# $3 to relabel



## Itsallaboutp (May 5, 2015)

I found a local dry cleaner that will relabel for $3 all I have to do is have the labels made is this expensive for this service?


----------



## EricDeem (May 7, 2011)

It depends on the type of relabeling. Seems a little high but for single pieces at a time it's not too bad.

EDIT: It also depends on if it is sewn over tape or under tape. In other words is going to be sewn into the shirt like the factory label or is going to be sewn on top of the collar seam.


----------



## Itsallaboutp (May 5, 2015)

Dekay317 said:


> It depends on the type of relabeling. Seems a little high but for single pieces at a time it's not too bad.
> 
> EDIT: It also depends on if it is sewn over tape or under tape.

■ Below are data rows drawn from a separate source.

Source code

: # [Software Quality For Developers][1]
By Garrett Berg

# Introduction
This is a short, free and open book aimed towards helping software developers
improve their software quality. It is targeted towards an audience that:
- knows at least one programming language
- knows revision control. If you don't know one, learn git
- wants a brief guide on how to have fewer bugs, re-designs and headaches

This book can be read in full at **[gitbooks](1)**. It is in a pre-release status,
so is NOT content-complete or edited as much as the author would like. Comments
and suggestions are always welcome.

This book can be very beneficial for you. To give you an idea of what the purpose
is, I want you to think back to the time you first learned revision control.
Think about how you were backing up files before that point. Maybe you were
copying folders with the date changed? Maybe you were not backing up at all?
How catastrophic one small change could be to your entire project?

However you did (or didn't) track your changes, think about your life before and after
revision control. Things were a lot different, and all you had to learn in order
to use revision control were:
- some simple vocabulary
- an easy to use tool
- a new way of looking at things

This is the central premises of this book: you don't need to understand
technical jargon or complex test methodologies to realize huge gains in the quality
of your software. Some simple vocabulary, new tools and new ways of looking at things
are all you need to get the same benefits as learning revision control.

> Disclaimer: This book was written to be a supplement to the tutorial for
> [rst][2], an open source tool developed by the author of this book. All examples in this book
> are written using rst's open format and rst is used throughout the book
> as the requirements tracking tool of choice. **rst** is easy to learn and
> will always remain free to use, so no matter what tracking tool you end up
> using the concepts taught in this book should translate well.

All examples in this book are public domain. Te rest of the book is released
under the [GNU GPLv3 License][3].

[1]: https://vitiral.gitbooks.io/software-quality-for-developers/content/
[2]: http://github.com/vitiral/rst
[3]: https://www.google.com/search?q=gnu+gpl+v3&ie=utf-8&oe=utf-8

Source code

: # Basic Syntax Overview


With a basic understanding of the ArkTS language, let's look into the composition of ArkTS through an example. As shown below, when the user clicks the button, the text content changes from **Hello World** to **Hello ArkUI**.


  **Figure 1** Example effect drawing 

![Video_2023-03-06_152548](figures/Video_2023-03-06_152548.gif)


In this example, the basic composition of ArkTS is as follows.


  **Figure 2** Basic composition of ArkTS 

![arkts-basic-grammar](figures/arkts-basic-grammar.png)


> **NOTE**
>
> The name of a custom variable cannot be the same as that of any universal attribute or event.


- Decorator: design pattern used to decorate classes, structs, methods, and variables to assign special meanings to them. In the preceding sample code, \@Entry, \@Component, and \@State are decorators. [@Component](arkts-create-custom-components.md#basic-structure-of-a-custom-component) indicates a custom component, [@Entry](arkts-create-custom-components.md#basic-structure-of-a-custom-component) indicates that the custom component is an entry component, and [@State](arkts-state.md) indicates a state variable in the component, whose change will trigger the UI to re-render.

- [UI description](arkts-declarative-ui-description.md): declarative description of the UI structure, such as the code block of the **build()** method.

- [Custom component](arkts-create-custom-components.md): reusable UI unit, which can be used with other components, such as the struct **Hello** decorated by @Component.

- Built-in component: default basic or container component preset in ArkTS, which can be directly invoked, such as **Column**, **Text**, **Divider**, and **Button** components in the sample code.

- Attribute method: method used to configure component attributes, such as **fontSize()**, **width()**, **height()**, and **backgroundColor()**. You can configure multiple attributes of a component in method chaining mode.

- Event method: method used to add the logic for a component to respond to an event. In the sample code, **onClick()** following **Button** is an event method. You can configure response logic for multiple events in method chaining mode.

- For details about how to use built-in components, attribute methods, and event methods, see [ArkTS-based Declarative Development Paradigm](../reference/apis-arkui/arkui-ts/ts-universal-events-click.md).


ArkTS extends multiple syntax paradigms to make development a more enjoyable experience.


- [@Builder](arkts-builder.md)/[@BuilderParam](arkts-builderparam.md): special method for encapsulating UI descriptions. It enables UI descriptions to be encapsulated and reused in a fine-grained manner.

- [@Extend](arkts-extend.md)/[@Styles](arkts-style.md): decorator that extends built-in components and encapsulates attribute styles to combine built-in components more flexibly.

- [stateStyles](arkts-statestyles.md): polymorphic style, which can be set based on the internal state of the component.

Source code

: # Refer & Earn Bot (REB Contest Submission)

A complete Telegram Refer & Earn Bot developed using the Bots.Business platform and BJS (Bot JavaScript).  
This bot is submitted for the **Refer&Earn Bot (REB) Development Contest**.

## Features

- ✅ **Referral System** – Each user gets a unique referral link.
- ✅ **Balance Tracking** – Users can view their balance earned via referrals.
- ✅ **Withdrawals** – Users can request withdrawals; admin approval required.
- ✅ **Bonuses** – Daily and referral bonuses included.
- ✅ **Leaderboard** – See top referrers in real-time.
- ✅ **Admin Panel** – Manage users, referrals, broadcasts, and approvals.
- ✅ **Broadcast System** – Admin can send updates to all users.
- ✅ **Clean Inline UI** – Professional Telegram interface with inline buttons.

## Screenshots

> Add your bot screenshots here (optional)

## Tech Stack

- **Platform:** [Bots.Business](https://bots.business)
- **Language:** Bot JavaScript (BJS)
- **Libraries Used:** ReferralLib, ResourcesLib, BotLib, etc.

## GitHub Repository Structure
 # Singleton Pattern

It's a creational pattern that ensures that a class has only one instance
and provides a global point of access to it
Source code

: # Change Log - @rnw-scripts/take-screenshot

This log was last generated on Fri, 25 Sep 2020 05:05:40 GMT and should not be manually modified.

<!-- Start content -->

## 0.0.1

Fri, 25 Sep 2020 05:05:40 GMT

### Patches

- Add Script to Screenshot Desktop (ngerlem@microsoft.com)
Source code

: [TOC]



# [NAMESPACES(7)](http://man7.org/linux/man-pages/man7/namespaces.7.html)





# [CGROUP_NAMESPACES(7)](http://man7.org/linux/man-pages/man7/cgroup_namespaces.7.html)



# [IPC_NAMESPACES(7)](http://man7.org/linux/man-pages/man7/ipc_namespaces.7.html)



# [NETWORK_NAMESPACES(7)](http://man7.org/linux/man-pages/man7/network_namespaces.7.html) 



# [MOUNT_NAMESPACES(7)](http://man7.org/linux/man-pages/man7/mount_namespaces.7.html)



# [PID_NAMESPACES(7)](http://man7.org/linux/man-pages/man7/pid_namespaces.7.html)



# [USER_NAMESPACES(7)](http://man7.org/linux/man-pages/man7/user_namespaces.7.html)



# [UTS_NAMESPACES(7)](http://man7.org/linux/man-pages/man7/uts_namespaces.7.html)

In other words is going to be sewn into the shirt like the factory label or is going to be sewn on top of the collar seam.


I am going to have to find out which method he is going to do


----------



## porkchopharry (Mar 4, 2012)

$3 PER LABEL?

That's SUPER expensive. If you want to go with a woven label, ask your t-shirt supplier how much they charge. If you supply your own labels then your shirt distributor will charge you around 25 cents or so to remove the old labels and sew your new one in.


----------



## splathead (Dec 4, 2005)

Yeah, the norm is no more than 50 cents. tscapparel.com will relabel shirts purchased from their Cincinatti warehouse for 30 cents each.


----------



## Rookie Rise (Mar 27, 2009)

You can save a ton by doing these yourself and it's really easy to do. I bought a pretty high quality used machine A Bernina... I taught myself how to sew on my tags thanks to everyones favorite college... Youtube! $3 is seems really expensive considering you can do it yourself for fairly cheap with very little seamstress skills needed. You can easily relabel 40-50 shirts an hour. Or screen print your tags on if you have a screen press. $3 just seems high per label.


----------



## Itsallaboutp (May 5, 2015)

Ok thanks everyone also I wanted to know if $3 is also a bad price for labeling snapbacks. I had some snapbacks made from China turned out great but was just wondering if I can get them done here I can save time (they take about 15 days to complete an order)


----------



## porkchopharry (Mar 4, 2012)

$3 per label is nutty. That's 75% of the cost of a high quality, made in the USA, black t-shirt blank! 

Look on craigslist for a seamstress or something. Probably much cheaper. 

Personally I prefer to remove the tag and screen print my own label in. But I print also.

However, AA hoodies and tanks have the labels sewn in differently so I can only cut those labels out super close to the seam. BUT...I'm teaching myself to sew as well. The things you do to evolve as a business are crazy sometimes!


----------



## Evilspock (Mar 11, 2014)

We take out the original tag and screen in a custom tag.


----------



## TSwindall (Mar 15, 2012)

do any other distributors offer the same relabeling service?


----------



## williekid (Apr 22, 2009)

I've never dealt with relabeling and many of times I have just wanted to purchase tear away labels and screen print my own, but wow @splathead. That's a great one for stitched labels. Thanks for that info.


----------



## gnizitigid (Jan 23, 2007)

There are many distributors if you will search internet and also offer very less price, $3 is too much for this work


----------



## Itsallaboutp (May 5, 2015)

They probably have minimums. I've seen places where you have to buy like 500-1000 labels


----------



## Domenic (Jun 15, 2015)

I am going to buy garments without labels. I will print my labels on the outside, bottom hem...I want people to know who's garments they are. The young people today leave tag on the garments they wear...it's their status thing.


----------



## kimura-mma (Jul 26, 2008)

Domenic said:


> I am going to buy garments without labels.


Where can you buy garments without labels?


----------



## Domenic (Jun 15, 2015)

There are many wholesale fenders who sell garments without labels.


----------